Figure 3. Single implantation of fibrin matrices functionalized with FNIII 9-10 + FNIII 11-EDA in E.G7-OVA tumor bearing mice reduces tumor growth rate.

C57BL/6J mice were injected s.c. with 10⁶ E.G7-OVA cells on the back. When tumors reached 50 ± 5 mm³, the ability of fibrin-binding FNIII EDA-containing FN fragments to induce a functional CD8⁺ T cell response was tested by treating mice with fibrin matrices functionalized with various matrix formulations implanted s.c. or with soluble formulations injected i.d. Animals were sacrificed either when the tumor reached 1000 mm³ or for humane reasons. (a, b) Tumor growth was significantly delayed in animals vaccinated using a fibrin matrix functionalized with FNIII 11-EDA ± FNIII 9-10 (each with an N-terminal TG domain) + TG-OVA_250–264 both in terms of tumor volume (a) and animal survival (b).
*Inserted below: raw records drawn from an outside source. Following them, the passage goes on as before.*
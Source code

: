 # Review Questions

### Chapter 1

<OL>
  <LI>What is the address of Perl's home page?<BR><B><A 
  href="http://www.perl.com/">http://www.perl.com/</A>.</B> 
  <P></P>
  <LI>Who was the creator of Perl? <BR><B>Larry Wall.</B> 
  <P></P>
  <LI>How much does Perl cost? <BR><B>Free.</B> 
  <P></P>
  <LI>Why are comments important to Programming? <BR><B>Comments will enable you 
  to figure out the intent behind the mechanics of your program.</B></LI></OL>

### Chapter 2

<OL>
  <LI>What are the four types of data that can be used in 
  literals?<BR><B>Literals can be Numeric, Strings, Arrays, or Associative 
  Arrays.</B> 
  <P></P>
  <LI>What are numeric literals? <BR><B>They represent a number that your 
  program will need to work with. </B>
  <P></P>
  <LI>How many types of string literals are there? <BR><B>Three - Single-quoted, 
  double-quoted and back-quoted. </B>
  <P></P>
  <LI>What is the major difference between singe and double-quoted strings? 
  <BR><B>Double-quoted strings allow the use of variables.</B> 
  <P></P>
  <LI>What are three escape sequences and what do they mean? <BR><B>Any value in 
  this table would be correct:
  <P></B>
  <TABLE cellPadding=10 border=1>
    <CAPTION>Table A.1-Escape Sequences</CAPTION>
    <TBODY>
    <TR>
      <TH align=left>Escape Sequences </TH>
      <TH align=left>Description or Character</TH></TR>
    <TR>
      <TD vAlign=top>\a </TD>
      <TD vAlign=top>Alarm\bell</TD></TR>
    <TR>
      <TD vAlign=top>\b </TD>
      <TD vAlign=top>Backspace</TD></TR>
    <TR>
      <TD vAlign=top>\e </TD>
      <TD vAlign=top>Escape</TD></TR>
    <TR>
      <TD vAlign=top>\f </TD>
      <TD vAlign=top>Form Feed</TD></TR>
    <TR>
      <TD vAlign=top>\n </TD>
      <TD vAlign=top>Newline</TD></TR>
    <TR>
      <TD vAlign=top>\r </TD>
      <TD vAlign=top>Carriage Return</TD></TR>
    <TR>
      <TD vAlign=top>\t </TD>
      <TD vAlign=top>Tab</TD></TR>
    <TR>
TG-OVA_250–264-free matrices also proved slightly effective in delaying tumor growth (a) and extending animal survival (b). Growth curves were stopped when the second animal of the corresponding group died, the value corresponding to the first animal which died was kept as a constant until the curve was stopped. Growth curves represent mean ± SEM; Kaplan-Meier survival-curves (n = 4–9). *P < 0.05; **P < 0.01; ***P < 0.001.